Ben hiç âdetim olmadığı halde cuma gününe rastlayan o gece istihareye yattım ve Serap'ın acizliği hürmetine olacak ki, Salı gününe kadar yaşayacağına dair işaret sezdim.
Ertesi gün O'na:
-Hiç korkma!
İğneyi vurdurabilirsin, dedim.
Ve Serap bir veda niteliği taşıyan bu görüşmemizde son sorusunu da sordu:
-Doktor Bey, Azrail bana nasıl görünecek?
-Kızım, O bir melek değil mi?
Hiç merak etme, sana yakışıklı bir prens gibi gelecektir, dedim.
Salı günü Serap'ın ağırlaştığı haberini alınca hemen eve gittim.

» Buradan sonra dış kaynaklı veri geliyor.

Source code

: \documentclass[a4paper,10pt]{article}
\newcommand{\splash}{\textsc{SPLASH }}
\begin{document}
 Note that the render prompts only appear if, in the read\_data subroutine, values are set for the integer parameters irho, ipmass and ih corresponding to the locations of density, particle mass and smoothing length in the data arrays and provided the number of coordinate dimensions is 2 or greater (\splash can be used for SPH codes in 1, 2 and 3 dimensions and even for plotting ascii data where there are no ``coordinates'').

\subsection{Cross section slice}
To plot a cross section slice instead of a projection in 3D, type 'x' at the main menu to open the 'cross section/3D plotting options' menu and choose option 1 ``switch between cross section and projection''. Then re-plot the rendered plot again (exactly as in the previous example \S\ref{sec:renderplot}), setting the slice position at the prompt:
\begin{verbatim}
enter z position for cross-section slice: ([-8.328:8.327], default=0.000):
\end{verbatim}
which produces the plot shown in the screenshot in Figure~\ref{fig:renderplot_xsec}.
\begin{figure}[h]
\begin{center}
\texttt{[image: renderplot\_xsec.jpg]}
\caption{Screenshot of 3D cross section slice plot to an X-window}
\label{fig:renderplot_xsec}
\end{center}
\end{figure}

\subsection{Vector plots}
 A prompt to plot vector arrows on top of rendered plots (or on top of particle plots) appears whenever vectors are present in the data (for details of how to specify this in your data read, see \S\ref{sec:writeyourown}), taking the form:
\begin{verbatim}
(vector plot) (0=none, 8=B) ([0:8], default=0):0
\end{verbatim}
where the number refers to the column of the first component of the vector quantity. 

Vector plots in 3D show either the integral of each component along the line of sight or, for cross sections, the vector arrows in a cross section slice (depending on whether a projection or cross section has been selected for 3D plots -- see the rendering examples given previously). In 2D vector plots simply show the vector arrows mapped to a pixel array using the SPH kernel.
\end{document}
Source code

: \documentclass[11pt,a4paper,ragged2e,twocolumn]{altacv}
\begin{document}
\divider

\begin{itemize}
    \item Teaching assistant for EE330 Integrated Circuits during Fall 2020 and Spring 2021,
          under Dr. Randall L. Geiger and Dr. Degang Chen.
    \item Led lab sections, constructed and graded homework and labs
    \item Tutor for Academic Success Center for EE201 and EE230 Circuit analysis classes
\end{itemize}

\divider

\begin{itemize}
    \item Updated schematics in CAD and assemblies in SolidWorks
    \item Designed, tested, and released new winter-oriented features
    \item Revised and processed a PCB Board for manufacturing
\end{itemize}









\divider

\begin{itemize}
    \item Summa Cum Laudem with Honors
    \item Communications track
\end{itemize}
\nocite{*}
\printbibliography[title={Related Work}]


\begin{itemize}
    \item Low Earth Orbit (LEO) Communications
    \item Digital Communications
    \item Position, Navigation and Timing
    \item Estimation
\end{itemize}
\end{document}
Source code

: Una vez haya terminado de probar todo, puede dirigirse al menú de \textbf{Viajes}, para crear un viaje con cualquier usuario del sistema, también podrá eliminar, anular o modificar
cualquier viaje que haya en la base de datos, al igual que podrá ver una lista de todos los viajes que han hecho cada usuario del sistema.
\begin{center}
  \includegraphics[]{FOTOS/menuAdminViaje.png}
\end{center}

Ancak vefatına yetişememiştim.
Ailesi tam manasıyla perişandı.
Sadece kendisine uzun müddet bakan dindar bir hanım akrabası ayaktaydı ve beni görünce yanıma gelerek:
-Doktor bey, biliyor musunuz, bu evde biraz önce bir mucize yaşandı! dedi ve devam etti:
-Serap, bir saat kadar önce oksijen cihazını attı ve "yataktan kalkması imkansız" denmesine rağmen kalkarak abdest aldı, iki rekat namaz kıldı.
Bütün ev halkı hayretten donup kaldık.
Ve Kelime-i Şehâdet getirerek vefat etmeden biraz evvel de:
-Doktor Bey'e söyleyin, Azrail, O'nun söylediğinden de güzelmiş! dedi.